#### DATA PROVIDED:
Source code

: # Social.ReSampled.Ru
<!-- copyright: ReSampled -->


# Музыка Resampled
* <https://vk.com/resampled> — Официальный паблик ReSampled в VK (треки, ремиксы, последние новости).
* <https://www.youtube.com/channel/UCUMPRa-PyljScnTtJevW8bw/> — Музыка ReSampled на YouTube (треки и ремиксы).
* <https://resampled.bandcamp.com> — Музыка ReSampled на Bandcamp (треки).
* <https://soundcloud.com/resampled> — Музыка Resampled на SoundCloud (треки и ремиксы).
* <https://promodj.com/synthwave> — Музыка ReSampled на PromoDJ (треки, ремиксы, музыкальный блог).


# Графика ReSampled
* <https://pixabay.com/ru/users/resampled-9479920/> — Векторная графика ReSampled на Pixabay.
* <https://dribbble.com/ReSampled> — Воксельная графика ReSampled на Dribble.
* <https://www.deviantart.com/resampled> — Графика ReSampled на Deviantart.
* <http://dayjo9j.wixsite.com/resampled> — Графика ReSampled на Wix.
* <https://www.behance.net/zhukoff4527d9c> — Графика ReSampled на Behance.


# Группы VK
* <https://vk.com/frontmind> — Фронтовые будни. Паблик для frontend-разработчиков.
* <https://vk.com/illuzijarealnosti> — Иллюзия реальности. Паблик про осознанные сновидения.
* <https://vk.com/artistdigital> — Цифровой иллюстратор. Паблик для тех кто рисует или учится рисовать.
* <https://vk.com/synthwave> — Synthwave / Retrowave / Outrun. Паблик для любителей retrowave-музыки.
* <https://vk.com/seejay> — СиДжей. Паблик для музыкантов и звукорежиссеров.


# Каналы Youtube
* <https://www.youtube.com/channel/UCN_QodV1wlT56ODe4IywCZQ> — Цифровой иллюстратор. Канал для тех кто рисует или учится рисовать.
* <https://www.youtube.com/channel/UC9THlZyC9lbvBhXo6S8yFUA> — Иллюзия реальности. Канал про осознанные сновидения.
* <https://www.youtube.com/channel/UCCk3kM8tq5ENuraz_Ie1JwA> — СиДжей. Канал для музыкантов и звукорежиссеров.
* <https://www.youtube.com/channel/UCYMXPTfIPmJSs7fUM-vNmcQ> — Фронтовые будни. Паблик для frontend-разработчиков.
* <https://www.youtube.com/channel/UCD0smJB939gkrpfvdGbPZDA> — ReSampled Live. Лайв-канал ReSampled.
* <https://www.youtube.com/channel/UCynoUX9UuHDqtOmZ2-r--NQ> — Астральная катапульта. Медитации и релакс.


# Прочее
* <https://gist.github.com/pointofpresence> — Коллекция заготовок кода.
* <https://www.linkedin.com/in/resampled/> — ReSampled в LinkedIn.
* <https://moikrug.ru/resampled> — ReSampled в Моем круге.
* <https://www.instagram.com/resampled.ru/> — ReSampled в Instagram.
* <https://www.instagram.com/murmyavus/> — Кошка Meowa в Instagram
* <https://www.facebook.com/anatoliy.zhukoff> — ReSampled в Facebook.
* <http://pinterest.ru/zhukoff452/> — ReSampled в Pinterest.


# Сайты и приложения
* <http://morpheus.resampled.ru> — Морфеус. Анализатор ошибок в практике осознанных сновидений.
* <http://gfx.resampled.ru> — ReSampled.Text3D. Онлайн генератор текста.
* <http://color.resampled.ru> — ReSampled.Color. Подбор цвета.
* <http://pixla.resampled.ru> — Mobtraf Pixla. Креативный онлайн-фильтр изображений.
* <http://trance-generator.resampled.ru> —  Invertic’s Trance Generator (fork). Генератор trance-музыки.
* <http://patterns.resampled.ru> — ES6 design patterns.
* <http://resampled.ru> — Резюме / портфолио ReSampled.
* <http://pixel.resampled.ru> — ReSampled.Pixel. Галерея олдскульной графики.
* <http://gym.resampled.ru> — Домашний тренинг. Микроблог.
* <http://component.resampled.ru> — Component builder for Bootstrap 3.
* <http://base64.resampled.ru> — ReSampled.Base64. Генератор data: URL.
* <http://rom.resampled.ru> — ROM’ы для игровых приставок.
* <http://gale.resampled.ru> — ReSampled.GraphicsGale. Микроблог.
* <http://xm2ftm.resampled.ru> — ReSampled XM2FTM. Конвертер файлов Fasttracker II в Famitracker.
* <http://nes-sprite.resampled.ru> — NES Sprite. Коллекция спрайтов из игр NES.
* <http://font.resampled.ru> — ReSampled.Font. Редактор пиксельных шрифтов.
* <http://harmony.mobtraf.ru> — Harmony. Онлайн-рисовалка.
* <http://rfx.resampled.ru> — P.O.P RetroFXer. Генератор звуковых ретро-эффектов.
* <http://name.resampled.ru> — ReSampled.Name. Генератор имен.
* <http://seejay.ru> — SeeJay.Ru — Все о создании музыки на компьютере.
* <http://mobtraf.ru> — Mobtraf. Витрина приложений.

#### TASK GOAL:
Output each entry once again, exactly as shown above.

#### SOLUTION FOR THIS EXERCISE:
Source code

: # Social.ReSampled.Ru
<!-- copyright: ReSampled -->


# Музыка Resampled
* <https://vk.com/resampled> — Официальный паблик ReSampled в VK (треки, ремиксы, последние новости).
* <https://www.youtube.com/channel/UCUMPRa-PyljScnTtJevW8bw/> — Музыка ReSampled на YouTube (треки и ремиксы).
* <https://resampled.bandcamp.com> — Музыка ReSampled на Bandcamp (треки).
* <https://soundcloud.com/resampled> — Музыка Resampled на SoundCloud (треки и ремиксы).
* <https://promodj.com/synthwave> — Музыка ReSampled на PromoDJ (треки, ремиксы, музыкальный блог).


# Графика ReSampled
* <https://pixabay.com/ru/users/resampled-9479920/> — Векторная графика ReSampled на Pixabay.
* <https://dribbble.com/ReSampled> — Воксельная графика ReSampled на Dribble.
* <https://www.deviantart.com/resampled> — Графика ReSampled на Deviantart.
* <http://dayjo9j.wixsite.com/resampled> — Графика ReSampled на Wix.
* <https://www.behance.net/zhukoff4527d9c> — Графика ReSampled на Behance.


# Группы VK
* <https://vk.com/frontmind> — Фронтовые будни. Паблик для frontend-разработчиков.
* <https://vk.com/illuzijarealnosti> — Иллюзия реальности. Паблик про осознанные сновидения.
* <https://vk.com/artistdigital> — Цифровой иллюстратор. Паблик для тех кто рисует или учится рисовать.
* <https://vk.com/synthwave> — Synthwave / Retrowave / Outrun. Паблик для любителей retrowave-музыки.
* <https://vk.com/seejay> — СиДжей. Паблик для музыкантов и звукорежиссеров.


# Каналы Youtube
* <https://www.youtube.com/channel/UCN_QodV1wlT56ODe4IywCZQ> — Цифровой иллюстратор. Канал для тех кто рисует или учится рисовать.
* <https://www.youtube.com/channel/UC9THlZyC9lbvBhXo6S8yFUA> — Иллюзия реальности. Канал про осознанные сновидения.
* <https://www.youtube.com/channel/UCCk3kM8tq5ENuraz_Ie1JwA> — СиДжей. Канал для музыкантов и звукорежиссеров.
* <https://www.youtube.com/channel/UCYMXPTfIPmJSs7fUM-vNmcQ> — Фронтовые будни. Паблик для frontend-разработчиков.
* <https://www.youtube.com/channel/UCD0smJB939gkrpfvdGbPZDA> — ReSampled Live. Лайв-канал ReSampled.
* <https://www.youtube.com/channel/UCynoUX9UuHDqtOmZ2-r--NQ> — Астральная катапульта. Медитации и релакс.


# Прочее
* <https://gist.github.com/pointofpresence> — Коллекция заготовок кода.
* <https://www.linkedin.com/in/resampled/> — ReSampled в LinkedIn.
* <https://moikrug.ru/resampled> — ReSampled в Моем круге.
* <https://www.instagram.com/resampled.ru/> — ReSampled в Instagram.
* <https://www.instagram.com/murmyavus/> — Кошка Meowa в Instagram
* <https://www.facebook.com/anatoliy.zhukoff> — ReSampled в Facebook.
* <http://pinterest.ru/zhukoff452/> — ReSampled в Pinterest.


# Сайты и приложения
* <http://morpheus.resampled.ru> — Морфеус. Анализатор ошибок в практике осознанных сновидений.
* <http://gfx.resampled.ru> — ReSampled.Text3D. Онлайн генератор текста.
* <http://color.resampled.ru> — ReSampled.Color. Подбор цвета.
* <http://pixla.resampled.ru> — Mobtraf Pixla. Креативный онлайн-фильтр изображений.
* <http://trance-generator.resampled.ru> —  Invertic’s Trance Generator (fork). Генератор trance-музыки.
* <http://patterns.resampled.ru> — ES6 design patterns.
* <http://resampled.ru> — Резюме / портфолио ReSampled.
* <http://pixel.resampled.ru> — ReSampled.Pixel. Галерея олдскульной графики.
* <http://gym.resampled.ru> — Домашний тренинг. Микроблог.
* <http://component.resampled.ru> — Component builder for Bootstrap 3.
* <http://base64.resampled.ru> — ReSampled.Base64. Генератор data: URL.
* <http://rom.resampled.ru> — ROM’ы для игровых приставок.
* <http://gale.resampled.ru> — ReSampled.GraphicsGale. Микроблог.
* <http://xm2ftm.resampled.ru> — ReSampled XM2FTM. Конвертер файлов Fasttracker II в Famitracker.
* <http://nes-sprite.resampled.ru> — NES Sprite. Коллекция спрайтов из игр NES.
* <http://font.resampled.ru> — ReSampled.Font. Редактор пиксельных шрифтов.
* <http://harmony.mobtraf.ru> — Harmony. Онлайн-рисовалка.
* <http://rfx.resampled.ru> — P.O.P RetroFXer. Генератор звуковых ретро-эффектов.
* <http://name.resampled.ru> — ReSampled.Name. Генератор имен.
* <http://seejay.ru> — SeeJay.Ru — Все о создании музыки на компьютере.
* <http://mobtraf.ru> — Mobtraf. Витрина приложений.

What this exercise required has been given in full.